Material for the task START

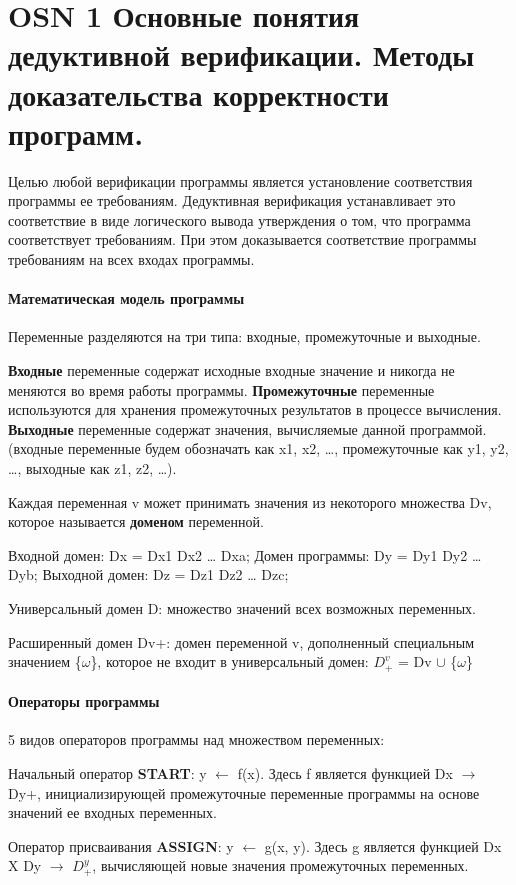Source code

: \section*{OSN 1 Основные понятия дедуктивной верификации. Методы доказательства корректности программ.}

Целью любой верификации программы является установление соответствия программы ее требованиям. Дедуктивная верификация устанавливает это соответствие в виде логического вывода утверждения о том, что программа соответствует требованиям. При этом доказывается соответствие программы требованиям на всех входах программы.
\paragraph{Математическая модель программы}

Переменные разделяются на три типа: входные, промежуточные и выходные.

\textbf{Входные} переменные содержат исходные входные значение и никогда не меняются во время работы программы. \textbf{Промежуточные} переменные используются для хранения промежуточных результатов в процессе вычисления. \textbf{Выходные} переменные содержат значения, вычисляемые данной программой.(входные переменные будем обозначать как x1, x2, …, промежуточные как y1, y2, …, выходные как z1, z2, …).

Каждая переменная v может принимать значения из некоторого множества Dv, которое называется \textbf{доменом} переменной.

Входной домен: Dx = Dx1  Dx2  …  Dxa; Домен программы: Dy = Dy1  Dy2  …  Dyb; Выходной домен: Dz = Dz1  Dz2  …  Dzc; 

Универсальный домен D: множество значений всех возможных переменных.

Расширенный домен Dv+: домен переменной v, дополненный специальным значением \{$\omega$\}, которое не входит в универсальный домен: $D^v_+$ = Dv $\cup$ \{$\omega$\}

\paragraph{Операторы программы}
5 видов операторов программы над множеством переменных:

Начальный оператор \textbf{START}: y $\leftarrow$  f(x). Здесь f является функцией Dx $\rightarrow$ Dy+, инициализирующей промежуточные переменные программы на основе значений ее входных переменных.

Оператор присваивания \textbf{ASSIGN}: y $\leftarrow$ g(x, y). Здесь g является функцией                 Dx X Dy $\rightarrow$ $D^y_+$, вычисляющей новые значения промежуточных переменных.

Material for the task END

• Work required: Copy out all the records exactly as they read, and omit the pictures.

• Response for this exercise:
Source code

: \section*{OSN 1 Основные понятия дедуктивной верификации. Методы доказательства корректности программ.}

Целью любой верификации программы является установление соответствия программы ее требованиям. Дедуктивная верификация устанавливает это соответствие в виде логического вывода утверждения о том, что программа соответствует требованиям. При этом доказывается соответствие программы требованиям на всех входах программы.
\paragraph{Математическая модель программы}

Переменные разделяются на три типа: входные, промежуточные и выходные.

\textbf{Входные} переменные содержат исходные входные значение и никогда не меняются во время работы программы. \textbf{Промежуточные} переменные используются для хранения промежуточных результатов в процессе вычисления. \textbf{Выходные} переменные содержат значения, вычисляемые данной программой.(входные переменные будем обозначать как x1, x2, …, промежуточные как y1, y2, …, выходные как z1, z2, …).

Каждая переменная v может принимать значения из некоторого множества Dv, которое называется \textbf{доменом} переменной.

Входной домен: Dx = Dx1  Dx2  …  Dxa; Домен программы: Dy = Dy1  Dy2  …  Dyb; Выходной домен: Dz = Dz1  Dz2  …  Dzc; 

Универсальный домен D: множество значений всех возможных переменных.

Расширенный домен Dv+: домен переменной v, дополненный специальным значением \{$\omega$\}, которое не входит в универсальный домен: $D^v_+$ = Dv $\cup$ \{$\omega$\}

\paragraph{Операторы программы}
5 видов операторов программы над множеством переменных:

Начальный оператор \textbf{START}: y $\leftarrow$  f(x). Здесь f является функцией Dx $\rightarrow$ Dy+, инициализирующей промежуточные переменные программы на основе значений ее входных переменных.

Оператор присваивания \textbf{ASSIGN}: y $\leftarrow$ g(x, y). Здесь g является функцией                 Dx X Dy $\rightarrow$ $D^y_+$, вычисляющей новые значения промежуточных переменных.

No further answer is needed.